How and when do the phases of the Moon look?
The orbit of the Earth forms an angle of 5º with the orbit of the Moon, so that when the Moon is between the Sun and the Earth, one of its hemispheres, the one we see, is in the dark zone, and by therefore, it is invisible to our sight: we call this a new moon or novilunio.
As the Moon continues its movement of movement, the illuminated surface visible from the Earth grows, passing through the form of concave crescent, until a week later it shows us half of its illuminated hemisphere; This phase is the fourth largest.
Then it continues to grow and acquires the form of a convex or gibbous crescent. A week later we perceive the entire illuminated hemisphere: it is the so-called full moon or full moon. When this full moon passes near the perigee (the point of its orbit closest to Earth), there is a Super moon that seems to look older and brighter than other times.
The following week, the illuminated surface begins to decrease, passing through the shape of a dwindling convex or gibbous moon, until it reaches half illuminated, but, this time, on the other side: it is the waning room.

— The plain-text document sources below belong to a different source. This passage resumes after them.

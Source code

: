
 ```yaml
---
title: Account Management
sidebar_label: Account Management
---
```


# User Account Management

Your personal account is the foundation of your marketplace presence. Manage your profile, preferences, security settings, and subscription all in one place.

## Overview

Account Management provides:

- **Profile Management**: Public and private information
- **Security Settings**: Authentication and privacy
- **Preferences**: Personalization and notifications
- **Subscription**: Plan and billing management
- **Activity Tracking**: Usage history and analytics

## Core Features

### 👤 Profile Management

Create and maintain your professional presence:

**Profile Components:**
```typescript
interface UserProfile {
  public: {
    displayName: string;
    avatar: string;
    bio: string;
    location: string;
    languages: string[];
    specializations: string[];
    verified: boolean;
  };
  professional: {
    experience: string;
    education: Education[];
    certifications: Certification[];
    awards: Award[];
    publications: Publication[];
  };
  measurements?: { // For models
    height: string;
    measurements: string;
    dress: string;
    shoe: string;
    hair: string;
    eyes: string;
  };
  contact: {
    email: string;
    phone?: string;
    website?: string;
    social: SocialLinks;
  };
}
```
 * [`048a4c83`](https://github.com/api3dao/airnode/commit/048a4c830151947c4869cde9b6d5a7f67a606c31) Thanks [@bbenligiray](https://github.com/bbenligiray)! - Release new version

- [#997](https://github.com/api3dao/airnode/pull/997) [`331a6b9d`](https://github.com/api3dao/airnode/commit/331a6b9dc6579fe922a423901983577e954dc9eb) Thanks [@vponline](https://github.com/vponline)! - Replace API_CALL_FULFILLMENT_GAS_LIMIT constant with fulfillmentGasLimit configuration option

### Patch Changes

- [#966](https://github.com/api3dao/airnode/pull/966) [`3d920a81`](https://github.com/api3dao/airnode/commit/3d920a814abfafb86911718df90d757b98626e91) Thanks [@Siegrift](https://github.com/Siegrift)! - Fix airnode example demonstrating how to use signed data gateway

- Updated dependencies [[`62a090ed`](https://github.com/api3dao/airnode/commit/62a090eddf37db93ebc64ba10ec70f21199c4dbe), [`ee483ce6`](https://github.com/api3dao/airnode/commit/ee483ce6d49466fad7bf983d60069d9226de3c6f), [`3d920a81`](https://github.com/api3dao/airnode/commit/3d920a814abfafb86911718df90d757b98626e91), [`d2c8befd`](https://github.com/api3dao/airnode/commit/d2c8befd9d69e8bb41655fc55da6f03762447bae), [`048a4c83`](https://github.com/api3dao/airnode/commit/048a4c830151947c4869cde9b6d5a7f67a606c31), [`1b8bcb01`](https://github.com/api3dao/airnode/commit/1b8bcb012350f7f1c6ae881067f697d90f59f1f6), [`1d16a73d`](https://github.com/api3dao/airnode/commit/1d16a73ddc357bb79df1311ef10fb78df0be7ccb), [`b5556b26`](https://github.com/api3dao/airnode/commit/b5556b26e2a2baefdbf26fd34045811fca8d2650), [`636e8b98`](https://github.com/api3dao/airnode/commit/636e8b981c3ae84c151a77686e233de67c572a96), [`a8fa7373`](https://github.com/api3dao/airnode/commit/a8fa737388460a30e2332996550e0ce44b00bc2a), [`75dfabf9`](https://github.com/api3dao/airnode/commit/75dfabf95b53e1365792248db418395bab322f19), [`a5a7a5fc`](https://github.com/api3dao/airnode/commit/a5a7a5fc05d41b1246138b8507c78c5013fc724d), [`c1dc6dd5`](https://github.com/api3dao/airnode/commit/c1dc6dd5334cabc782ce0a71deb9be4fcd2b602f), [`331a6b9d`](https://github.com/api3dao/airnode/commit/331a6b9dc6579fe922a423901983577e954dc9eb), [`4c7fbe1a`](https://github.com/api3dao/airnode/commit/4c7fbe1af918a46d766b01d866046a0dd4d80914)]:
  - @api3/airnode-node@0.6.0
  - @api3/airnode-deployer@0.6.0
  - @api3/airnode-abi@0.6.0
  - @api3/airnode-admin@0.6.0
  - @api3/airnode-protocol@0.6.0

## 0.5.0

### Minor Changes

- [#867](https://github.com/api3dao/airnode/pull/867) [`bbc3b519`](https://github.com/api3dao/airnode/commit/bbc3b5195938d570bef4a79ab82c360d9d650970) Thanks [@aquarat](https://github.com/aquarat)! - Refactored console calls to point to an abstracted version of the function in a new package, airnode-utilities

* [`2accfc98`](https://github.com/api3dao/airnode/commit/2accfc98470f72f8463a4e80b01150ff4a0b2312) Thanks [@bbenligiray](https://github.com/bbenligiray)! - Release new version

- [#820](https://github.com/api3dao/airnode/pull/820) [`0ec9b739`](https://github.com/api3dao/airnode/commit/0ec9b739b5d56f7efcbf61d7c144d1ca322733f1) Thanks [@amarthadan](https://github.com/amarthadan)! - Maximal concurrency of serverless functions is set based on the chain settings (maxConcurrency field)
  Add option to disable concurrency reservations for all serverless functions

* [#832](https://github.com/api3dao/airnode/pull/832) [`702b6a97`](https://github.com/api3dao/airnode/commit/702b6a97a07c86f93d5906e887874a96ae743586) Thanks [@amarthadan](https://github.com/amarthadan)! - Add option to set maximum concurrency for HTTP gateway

It continues to decrease, goes through the form of concave waning and we see less and less. At the end of the fourth week it reaches its initial position as a new moon and disappears from our sight. All phases of the Moon have been completed and a new cycle of mooning begins again
The following table shows the 4 phases of the Moon and its intermediate phases:
|First name||Visible (*)||When do you see it?|
|New Moon||0-2%||It doesn't look invisible|
|Concave crescent||3-34%||In the afternoon and shortly after sunset|
|Growing room||35-65%||In the afternoon and in the first half of the night|
|Crescent convex||66-96%||In the afternoon, much of the night|
|Full moon||97-100%||All night|
|Waning convex||96-66%||Much of the night, beginning of the morning|
|Waning Quarter||65-35%||Early morning and morning|
|Concave waning||34-3%||End of the morning and morning|
* The crescent moon is illuminated on the right in the northern hemisphere and on the left in the southern hemisphere. The waning, upside down.
Throughout its journey the Moon seems to wobble. This apparent wobble is known as hover.
The synodic month and the sidereal month are not equal
A complete lunar cycle lasts about 29 and a half days, and is called lunation or synodic month. However, an orbit of the Moon around the Earth (a sidereal month) lasts only 27 days and a third. How do you explain this difference?
To understand it, it must be borne in mind that, while the Moon revolves around the Earth, the planet is not still, but rather moves around the Sun and, with it, the Moon. As the phases of the Moon are determined by the relative position of the three stars, our satellite has to take something more than one turn each time to be in the same relative position between the Earth and the Sun, that is, in the same phase lunar.